* TASK BRIEF *
Find the line containing "This one is a bit inelegant as of writing." in the entries below. Restate it and each line after it, word for word, up to and including the line containing "smells a little".

[Excerpts from a dataset]
----
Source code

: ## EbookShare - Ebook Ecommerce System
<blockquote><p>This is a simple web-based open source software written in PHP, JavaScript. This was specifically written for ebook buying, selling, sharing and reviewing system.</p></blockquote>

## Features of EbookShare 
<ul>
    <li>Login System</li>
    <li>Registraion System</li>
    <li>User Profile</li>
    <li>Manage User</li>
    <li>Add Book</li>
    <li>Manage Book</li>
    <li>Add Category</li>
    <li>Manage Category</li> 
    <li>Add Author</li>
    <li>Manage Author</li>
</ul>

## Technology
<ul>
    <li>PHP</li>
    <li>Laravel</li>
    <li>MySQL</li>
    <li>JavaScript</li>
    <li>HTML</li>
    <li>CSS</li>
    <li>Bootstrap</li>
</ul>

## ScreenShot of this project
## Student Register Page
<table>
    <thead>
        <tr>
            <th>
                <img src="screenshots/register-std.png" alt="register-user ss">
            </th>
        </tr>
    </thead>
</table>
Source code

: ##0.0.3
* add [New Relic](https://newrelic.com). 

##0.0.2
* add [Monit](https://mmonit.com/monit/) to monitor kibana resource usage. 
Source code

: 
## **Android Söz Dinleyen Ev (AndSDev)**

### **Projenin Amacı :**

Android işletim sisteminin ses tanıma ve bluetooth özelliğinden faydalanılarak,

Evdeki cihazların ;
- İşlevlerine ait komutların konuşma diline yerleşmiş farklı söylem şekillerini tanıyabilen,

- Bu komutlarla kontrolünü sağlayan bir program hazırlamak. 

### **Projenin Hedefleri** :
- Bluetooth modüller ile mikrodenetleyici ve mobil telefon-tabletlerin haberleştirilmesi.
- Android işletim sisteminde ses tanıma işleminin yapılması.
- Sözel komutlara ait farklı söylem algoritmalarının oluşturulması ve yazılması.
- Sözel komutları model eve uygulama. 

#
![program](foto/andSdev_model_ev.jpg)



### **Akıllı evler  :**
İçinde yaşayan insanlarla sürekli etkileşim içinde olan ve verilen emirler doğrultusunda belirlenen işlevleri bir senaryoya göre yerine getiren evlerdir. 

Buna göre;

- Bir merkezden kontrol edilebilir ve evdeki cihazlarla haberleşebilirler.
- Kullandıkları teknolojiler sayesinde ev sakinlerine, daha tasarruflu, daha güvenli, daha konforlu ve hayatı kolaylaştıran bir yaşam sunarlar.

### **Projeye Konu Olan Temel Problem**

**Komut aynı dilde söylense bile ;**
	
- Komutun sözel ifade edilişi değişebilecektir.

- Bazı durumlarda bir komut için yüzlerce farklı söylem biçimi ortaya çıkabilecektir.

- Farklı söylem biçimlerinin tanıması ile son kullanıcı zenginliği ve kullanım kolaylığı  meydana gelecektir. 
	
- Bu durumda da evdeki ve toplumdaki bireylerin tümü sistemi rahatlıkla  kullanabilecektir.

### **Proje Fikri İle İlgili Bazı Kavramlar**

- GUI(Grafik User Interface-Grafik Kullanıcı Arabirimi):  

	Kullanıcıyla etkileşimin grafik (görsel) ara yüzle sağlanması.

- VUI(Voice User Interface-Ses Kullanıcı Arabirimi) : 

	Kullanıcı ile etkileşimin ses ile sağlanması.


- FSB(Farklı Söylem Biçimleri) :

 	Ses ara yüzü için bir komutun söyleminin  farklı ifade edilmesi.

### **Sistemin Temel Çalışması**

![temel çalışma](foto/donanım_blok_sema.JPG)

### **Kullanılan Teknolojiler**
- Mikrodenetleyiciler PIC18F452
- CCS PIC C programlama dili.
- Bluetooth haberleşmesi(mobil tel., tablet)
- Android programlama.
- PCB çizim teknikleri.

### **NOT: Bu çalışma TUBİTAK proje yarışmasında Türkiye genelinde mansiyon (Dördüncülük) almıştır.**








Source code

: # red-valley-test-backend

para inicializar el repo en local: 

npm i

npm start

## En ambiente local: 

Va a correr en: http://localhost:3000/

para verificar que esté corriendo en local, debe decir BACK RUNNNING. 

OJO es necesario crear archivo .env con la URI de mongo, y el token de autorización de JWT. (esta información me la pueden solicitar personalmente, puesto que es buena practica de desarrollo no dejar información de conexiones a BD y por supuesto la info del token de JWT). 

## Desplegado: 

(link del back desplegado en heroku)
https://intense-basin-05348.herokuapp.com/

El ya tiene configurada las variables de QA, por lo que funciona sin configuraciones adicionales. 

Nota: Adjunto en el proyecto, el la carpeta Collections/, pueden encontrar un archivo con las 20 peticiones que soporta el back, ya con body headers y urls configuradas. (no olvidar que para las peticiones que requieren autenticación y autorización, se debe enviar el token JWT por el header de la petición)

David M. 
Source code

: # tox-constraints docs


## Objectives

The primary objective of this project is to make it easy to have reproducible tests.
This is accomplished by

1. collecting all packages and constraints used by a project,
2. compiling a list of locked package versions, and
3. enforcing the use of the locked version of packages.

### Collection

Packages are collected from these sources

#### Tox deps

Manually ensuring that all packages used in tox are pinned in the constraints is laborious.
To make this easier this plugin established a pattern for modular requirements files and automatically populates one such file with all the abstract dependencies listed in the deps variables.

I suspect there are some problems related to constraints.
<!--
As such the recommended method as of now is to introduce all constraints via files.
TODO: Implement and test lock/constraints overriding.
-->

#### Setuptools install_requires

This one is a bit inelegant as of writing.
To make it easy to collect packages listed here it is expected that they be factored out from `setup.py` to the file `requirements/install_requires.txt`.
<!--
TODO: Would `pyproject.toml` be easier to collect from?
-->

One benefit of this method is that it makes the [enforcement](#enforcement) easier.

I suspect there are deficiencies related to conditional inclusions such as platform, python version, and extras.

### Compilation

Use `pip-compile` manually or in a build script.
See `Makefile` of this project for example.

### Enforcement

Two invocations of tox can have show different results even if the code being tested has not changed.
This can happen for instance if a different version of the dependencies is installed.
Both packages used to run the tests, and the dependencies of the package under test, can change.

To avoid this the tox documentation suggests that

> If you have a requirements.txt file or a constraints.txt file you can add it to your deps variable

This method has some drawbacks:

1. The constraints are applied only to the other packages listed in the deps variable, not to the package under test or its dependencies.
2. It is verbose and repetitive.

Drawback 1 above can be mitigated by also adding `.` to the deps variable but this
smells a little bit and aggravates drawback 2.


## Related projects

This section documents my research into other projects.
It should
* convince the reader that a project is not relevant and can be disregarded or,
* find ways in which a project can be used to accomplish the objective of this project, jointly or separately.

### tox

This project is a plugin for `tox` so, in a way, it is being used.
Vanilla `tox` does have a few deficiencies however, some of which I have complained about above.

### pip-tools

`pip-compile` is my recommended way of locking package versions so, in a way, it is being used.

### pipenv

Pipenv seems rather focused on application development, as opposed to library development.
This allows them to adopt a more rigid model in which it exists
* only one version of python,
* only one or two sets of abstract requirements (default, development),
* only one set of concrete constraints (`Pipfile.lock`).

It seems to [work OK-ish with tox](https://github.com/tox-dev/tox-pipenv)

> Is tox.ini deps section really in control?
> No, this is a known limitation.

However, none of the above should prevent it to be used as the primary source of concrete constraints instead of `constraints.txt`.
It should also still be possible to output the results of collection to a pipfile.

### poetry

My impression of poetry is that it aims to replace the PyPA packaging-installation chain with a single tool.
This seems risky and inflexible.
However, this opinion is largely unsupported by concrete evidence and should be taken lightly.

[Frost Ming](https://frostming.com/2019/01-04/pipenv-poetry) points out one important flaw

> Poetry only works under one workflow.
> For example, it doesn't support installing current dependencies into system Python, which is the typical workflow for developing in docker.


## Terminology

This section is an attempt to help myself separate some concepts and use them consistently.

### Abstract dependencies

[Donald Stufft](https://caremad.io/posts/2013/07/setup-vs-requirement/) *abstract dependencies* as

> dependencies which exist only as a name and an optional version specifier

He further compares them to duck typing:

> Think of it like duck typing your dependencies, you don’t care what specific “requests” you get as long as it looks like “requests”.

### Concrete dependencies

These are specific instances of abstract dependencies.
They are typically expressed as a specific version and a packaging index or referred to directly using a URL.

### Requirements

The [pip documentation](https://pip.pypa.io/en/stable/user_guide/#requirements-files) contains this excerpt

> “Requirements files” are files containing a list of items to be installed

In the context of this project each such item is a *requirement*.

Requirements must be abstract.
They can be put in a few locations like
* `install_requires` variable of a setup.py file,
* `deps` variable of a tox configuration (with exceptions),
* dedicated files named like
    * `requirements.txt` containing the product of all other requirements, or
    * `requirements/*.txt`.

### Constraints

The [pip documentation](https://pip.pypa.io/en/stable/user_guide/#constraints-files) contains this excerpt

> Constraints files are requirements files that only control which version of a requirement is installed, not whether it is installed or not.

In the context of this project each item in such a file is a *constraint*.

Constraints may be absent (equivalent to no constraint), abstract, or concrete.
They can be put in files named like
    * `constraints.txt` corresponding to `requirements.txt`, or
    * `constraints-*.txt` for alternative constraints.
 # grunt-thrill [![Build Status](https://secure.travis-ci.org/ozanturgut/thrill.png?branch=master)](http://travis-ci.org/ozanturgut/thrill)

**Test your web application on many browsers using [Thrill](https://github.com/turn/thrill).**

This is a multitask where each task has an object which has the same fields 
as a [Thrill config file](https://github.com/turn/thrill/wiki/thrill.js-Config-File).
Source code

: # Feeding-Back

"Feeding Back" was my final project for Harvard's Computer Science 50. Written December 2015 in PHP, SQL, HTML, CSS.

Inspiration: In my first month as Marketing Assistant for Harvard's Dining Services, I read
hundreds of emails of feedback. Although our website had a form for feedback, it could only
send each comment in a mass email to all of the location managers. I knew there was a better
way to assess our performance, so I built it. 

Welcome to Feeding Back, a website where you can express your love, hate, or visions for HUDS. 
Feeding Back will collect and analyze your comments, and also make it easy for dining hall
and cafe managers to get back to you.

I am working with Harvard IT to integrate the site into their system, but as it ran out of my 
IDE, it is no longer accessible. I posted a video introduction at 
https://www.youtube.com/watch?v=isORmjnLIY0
----
* RESULT OF THE TASK *
This one is a bit inelegant as of writing.
To make it easy to collect packages listed here it is expected that they be factored out from `setup.py` to the file `requirements/install_requires.txt`.
<!--
TODO: Would `pyproject.toml` be easier to collect from?
-->

One benefit of this method is that it makes the [enforcement](#enforcement) easier.

I suspect there are deficiencies related to conditional inclusions such as platform, python version, and extras.

### Compilation

Use `pip-compile` manually or in a build script.
See `Makefile` of this project for example.

### Enforcement

Two invocations of tox can have show different results even if the code being tested has not changed.
This can happen for instance if a different version of the dependencies is installed.
Both packages used to run the tests, and the dependencies of the package under test, can change.

To avoid this the tox documentation suggests that

> If you have a requirements.txt file or a constraints.txt file you can add it to your deps variable

This method has some drawbacks:

1. The constraints are applied only to the other packages listed in the deps variable, not to the package under test or its dependencies.
2. It is verbose and repetitive.

Drawback 1 above can be mitigated by also adding `.` to the deps variable but this
smells a little bit and aggravates drawback 2.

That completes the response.